10. Room Acoustics & Environment · Concept 5 of 13
Image Source Theory
A way of picturing each wall reflection as if the sound came from an imaginary copy of the speaker sitting behind that wall.
Each hard wall spawns a mirror-image "ghost" speaker; the audience hears the direct sound first, then the reflection arriving later and from a different angle.
What it is
A method that models each wall reflection as sound coming from an imaginary mirror-image copy of the speaker behind that wall.
Key facts
Speed of sound in air ≈ 343 m/s at 20 degrees C (rises ~0.6 m/s per +1 degree C).
Delay = extra path length (m) ÷ 343. Example: 4 m extra = 11.7 milliseconds late.
Sound travels ~34.3 cm per millisecond, so 1 ms of delay ≈ 0.343 m of extra path.
Doubling distance from a point source drops level by 6 dB (inverse-square law).
Halving power = -3 dB; -3 dB is the half-power point, -10 dB sounds about half as loud.
Reflection energy = direct energy x (1 - alpha), where alpha = absorption coefficient (0 = total reflect, 1 = total absorb).
Hard surfaces: painted concrete alpha ~0.02, glass ~0.03, plasterboard ~0.05; soft: heavy curtain ~0.5, 50 mm foam ~0.8.
Haas / precedence effect: a reflection 1-35 ms late fuses with the direct sound (no echo) but pulls image location toward the first arrival.
Reflection later than ~50 ms (about 17 m extra path) is perceived as a separate echo.
Direct + reflection of equal level create comb filtering: first cancellation notch at f = 1 / (2 x delay) Hz, e.g. 1 ms delay = 500 Hz notch.
How it works
Treat each flat hard surface as a mirror.
Place an imaginary copy of the speaker the same distance on the far side of that wall.
Draw a straight line from the image speaker to the listener; where it crosses the wall is the reflection point.
The extra path length = image distance minus direct distance; divide by 343 m/s for the delay.
Drop the reflection's level by the surface's absorption and by distance (inverse-square).
Add every image source up to predict the full early-reflection pattern.
Real examples
Speaker 2 m from a side wall: the image speaker sits 2 m behind it, so the reflection travels ~4 m extra and lands ~11.7 ms late.
Concrete brick wall (absorption ~0.02) reflects ~98% of energy back as a slap-back image; heavy curtain (~0.5) kills half of it.
A reflection arriving >50 ms after the direct sound (path ~17 m longer) is heard as a distinct echo, not just colouration.
Two parallel hard walls create infinite image speakers bouncing back and forth = flutter echo (that 'boing' clap).

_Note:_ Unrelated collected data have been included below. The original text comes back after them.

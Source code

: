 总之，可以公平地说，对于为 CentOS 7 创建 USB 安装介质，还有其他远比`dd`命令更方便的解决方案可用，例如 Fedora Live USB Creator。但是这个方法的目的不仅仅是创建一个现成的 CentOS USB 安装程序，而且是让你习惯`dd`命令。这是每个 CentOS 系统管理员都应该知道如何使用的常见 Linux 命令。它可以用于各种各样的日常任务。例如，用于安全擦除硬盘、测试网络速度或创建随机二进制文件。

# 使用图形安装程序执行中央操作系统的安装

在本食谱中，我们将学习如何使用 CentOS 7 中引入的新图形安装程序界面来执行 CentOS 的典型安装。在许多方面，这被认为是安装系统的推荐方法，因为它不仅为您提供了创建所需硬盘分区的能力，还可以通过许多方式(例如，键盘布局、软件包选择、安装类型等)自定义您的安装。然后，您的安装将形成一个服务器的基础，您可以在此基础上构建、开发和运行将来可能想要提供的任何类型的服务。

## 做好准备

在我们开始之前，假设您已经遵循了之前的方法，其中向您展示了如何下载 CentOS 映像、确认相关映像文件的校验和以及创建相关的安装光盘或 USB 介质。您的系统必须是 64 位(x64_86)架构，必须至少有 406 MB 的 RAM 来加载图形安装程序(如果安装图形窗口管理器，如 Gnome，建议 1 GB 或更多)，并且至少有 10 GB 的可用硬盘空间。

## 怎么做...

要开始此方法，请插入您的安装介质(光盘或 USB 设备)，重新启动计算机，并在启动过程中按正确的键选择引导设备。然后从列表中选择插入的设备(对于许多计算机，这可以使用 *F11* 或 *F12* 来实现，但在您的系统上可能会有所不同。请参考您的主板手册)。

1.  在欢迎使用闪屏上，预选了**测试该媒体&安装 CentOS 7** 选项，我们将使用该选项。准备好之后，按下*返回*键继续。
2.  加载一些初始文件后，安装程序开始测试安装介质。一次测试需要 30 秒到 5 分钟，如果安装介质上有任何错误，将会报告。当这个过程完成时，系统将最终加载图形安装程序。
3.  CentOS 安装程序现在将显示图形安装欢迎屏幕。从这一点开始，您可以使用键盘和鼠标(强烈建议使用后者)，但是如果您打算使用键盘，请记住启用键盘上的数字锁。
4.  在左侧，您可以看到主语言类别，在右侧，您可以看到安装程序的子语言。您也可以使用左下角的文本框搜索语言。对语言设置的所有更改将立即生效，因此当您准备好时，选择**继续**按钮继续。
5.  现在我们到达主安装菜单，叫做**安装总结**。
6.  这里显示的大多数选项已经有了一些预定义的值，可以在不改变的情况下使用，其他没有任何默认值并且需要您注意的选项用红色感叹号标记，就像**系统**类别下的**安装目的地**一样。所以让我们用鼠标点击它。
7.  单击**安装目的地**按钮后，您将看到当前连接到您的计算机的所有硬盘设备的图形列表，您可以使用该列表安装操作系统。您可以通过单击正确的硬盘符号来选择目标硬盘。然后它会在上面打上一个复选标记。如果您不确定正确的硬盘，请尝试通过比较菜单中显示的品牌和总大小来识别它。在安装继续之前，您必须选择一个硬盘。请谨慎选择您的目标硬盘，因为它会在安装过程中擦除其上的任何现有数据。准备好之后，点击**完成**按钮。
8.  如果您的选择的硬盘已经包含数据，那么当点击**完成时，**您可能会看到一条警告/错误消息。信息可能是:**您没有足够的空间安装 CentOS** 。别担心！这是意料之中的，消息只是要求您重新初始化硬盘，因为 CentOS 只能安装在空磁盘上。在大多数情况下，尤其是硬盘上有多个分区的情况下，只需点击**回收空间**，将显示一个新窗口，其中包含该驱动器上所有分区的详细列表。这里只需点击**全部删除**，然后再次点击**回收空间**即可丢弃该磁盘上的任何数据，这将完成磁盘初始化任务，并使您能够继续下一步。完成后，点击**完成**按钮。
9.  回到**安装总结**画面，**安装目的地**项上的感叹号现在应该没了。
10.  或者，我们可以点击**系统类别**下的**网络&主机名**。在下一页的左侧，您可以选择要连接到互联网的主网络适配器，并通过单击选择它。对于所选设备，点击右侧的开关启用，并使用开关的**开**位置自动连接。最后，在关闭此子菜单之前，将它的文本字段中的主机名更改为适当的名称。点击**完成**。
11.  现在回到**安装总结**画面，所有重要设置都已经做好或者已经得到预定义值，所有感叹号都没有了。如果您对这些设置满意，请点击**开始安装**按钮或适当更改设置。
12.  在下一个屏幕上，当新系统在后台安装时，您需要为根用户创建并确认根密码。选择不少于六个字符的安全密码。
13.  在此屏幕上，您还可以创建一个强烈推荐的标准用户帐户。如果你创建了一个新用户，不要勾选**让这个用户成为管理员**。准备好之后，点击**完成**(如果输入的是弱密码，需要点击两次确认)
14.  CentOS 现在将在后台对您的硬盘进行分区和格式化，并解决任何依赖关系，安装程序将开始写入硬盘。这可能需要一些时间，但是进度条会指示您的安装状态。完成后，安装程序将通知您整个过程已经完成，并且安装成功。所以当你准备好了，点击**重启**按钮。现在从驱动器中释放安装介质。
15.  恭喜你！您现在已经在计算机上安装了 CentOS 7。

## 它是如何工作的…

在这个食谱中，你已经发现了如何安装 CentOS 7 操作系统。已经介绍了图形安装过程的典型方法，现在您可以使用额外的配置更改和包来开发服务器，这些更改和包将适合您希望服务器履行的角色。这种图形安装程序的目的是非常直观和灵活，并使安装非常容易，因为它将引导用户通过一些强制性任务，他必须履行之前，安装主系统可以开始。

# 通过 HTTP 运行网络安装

Aim a tweeter at a glass window 3 m away and the ghost speaker fires a bright slap-back straight at the front rows.
How it helps in live sound
Walk the room and find the parallel hard walls/glass first; those are your worst image sources for slap-back.
Toe speakers IN (aim across the audience, not parallel to side walls) to throw reflections into absorption, not the crowd.
Use a measurement mic + REW/Smaart impulse response: early spikes after the direct peak ARE the image sources, read their ms delay.
Hang drape or 50 mm absorption on the first reflection point (mirror trick: where a helper sees the speaker in a mirror on the wall).
Keep direct-to-reflection gap under 35 ms to stay inside the Haas window so it tightens imaging instead of echoing.
Pull the rig 1-2 m off back/side walls; every metre off the wall adds ~6 ms and softens the slap.
Everyday analogy
A wall is a mirror for sound: every reflection looks like it came from an identical twin speaker standing the same distance behind the wall.
Watch out
Myth: a reflection is a weaker, fuzzy "echo" you can ignore. Reality: it's a full-strength delayed copy from a ghost source that causes comb filtering when it mixes with the direct sound.
Fun fact
In a perfect rectangular room the image-source list is infinite: every wall reflects every other wall's images, so a true model has endless ghost speakers fading by the absorption coefficient at each bounce.
Key takeaways
Every reflection = an imaginary mirror-image speaker the same distance behind the wall.
Reflection arrives late by (extra path / 343 m/s) and quieter by absorption + distance.
Under ~35 ms it fuses (Haas), over ~50 ms it's a distinct echo.
Equal-level direct + reflection = comb filtering, notch at 1/(2 x delay).
Find the hard parallel walls and glass; treat or re-aim to stop slap-back at the crowd.